We are pleased to share the latest improvements in Tamr Cloud, including significant improvements to source dataset management, a new connection to AWS S3 for source data, and the ability to create new entities from source records in Curator.

Centrally Add and Manage Source Datasets

In the Admin > Sources app, you can now centrally add and manage all source datasets. Use this new feature to add source datasets to use in one or more mastering flows. For each source dataset, you can:

View the connection type and other metadata, as shown in the image below.
Select the number in the Rows column to open a dataset preview.
Select the number in the Used By column to see which entity types are using the dataset.
Select More to edit, delete, refresh, or share the dataset with other users.

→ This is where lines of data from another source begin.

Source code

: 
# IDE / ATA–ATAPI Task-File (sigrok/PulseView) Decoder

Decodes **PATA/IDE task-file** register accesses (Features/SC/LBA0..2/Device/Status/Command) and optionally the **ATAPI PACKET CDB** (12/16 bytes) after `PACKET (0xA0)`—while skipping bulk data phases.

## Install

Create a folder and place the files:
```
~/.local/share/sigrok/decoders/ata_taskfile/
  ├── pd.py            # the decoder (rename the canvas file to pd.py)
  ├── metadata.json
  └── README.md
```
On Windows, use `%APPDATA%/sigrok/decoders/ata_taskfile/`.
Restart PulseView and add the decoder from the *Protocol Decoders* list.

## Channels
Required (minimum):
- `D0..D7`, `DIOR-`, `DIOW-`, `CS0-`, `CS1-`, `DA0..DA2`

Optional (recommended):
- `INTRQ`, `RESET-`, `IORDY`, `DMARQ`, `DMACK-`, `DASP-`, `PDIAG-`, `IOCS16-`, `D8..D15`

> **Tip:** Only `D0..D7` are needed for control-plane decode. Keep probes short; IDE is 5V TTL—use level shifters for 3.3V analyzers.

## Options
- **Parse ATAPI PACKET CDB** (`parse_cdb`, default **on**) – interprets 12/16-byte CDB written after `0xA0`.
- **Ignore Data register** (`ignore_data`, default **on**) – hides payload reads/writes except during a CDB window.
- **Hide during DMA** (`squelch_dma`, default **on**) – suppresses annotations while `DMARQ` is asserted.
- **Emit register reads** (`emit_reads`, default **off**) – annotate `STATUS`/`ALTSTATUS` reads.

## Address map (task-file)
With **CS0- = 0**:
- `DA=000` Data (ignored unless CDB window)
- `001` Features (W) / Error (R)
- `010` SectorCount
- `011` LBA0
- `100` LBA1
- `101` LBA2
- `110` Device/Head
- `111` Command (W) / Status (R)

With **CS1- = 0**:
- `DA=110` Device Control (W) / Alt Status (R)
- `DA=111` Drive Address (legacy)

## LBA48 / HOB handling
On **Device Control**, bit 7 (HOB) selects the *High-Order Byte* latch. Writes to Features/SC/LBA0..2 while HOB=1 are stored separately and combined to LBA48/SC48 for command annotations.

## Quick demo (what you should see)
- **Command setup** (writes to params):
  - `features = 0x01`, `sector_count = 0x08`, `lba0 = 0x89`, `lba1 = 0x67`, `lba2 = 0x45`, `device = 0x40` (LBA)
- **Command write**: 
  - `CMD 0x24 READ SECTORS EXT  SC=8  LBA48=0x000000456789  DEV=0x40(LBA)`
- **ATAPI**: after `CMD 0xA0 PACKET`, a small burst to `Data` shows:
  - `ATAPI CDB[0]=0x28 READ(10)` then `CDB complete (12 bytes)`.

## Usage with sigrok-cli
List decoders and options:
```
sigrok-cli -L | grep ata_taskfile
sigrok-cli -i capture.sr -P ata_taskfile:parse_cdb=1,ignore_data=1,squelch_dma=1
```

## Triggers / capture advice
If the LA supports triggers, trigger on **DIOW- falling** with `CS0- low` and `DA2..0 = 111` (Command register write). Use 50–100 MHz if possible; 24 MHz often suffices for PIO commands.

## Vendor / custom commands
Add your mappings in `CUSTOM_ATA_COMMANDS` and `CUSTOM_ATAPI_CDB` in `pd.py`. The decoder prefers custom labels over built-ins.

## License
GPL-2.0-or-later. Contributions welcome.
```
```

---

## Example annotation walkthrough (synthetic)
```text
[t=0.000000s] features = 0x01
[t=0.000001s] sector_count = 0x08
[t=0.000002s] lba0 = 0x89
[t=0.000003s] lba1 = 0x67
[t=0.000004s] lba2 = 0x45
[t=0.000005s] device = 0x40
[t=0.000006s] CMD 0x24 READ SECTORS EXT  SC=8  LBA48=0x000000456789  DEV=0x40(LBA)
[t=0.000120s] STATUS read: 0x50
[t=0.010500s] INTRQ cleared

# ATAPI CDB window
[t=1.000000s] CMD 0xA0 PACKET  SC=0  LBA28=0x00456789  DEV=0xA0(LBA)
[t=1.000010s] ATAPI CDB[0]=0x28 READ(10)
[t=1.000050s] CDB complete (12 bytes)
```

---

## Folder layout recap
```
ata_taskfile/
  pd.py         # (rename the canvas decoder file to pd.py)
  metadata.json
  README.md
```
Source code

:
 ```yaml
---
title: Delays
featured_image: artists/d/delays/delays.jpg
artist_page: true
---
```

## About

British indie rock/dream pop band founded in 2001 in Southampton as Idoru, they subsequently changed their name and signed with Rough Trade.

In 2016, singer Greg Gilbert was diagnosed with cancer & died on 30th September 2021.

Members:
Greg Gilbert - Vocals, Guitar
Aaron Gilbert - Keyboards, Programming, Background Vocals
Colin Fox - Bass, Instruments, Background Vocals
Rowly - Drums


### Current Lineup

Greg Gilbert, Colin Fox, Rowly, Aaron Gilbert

Sources app with several source datasets

Existing sources used in mastering flows will remain available and your flows will continue to run. Add any new source datasets in Admin > Sources.

Tamr will contact customers to assist with migrating existing source datasets used in mastering flows to take advantage of this new feature. Contact us at [email protected] with any questions.

See Managing Data Sources for more information on adding new source datasets and using them in your mastering flows.

Schedule Source Data Refresh

In Admin > Scheduler, you can now schedule recurring tasks to refresh source datasets. This task updates the dataset with the latest version of the data from its cloud storage location. In the example below, the Customer source dataset is scheduled to be refreshed every Monday at 6:00 am UTC. Once the data has been refreshed, the updated data is available for any mastering flows that use this dataset as a source.

Note: At this time, these tasks do not appear listed in the Jobs table.

1806 — Recurring task to refresh a source dataset

See Scheduling Recurring Tasks for more information.

Connect to AWS S3 for Source Data

You can now create connections to AWS S3 to add source datasets to Tamr Cloud. See Connecting to Cloud Storage Locations for more information.

Create New Entity in Curator

When reviewing the clustered source records for a mastered entity in Curator, you can now choose to create a new entity from one or more records, as shown in the image below. This feature is useful for situations in which clustered records do not represent the entity to which they currently belong or any other existing entity. The selected records will be shown in pending state until the mastering flow is run. When the flow is run, they will be moved out of their original entity cluster and into a new entity.

1307 — New Create option in the Source Record Override page in Curator

See Managing Entity Record Clusters for more information.

Patient Mastering Template

Use the Patient Mastering template to master patient data, delivering patient identity resolution across disparate sources and systems. The template provides enrichment for phone numbers and addresses, helping to ensure that you have the most complete and up-to-date information. This template is HIPAA-compliant, as it does not master PMI (Patient Master Index) data.

See Patient Mastering Template for more information.

Fixed Issues and Other Improvements

Our latest release of Tamr Cloud includes general usability improvements and bug fixes, as well as:

(Fix) Source dataset rows are dropped in the Designer mastering flow if the primary key is not unique. This issue has been resolved; users now see an error message and the flow fails if the primary key is not unique for steps that require a unique primary key.
(Improvement) Users can now add UTF-8 files with and without BOM markers as source datasets.

For the latest information on known issues, see Troubleshooting and Known Issues.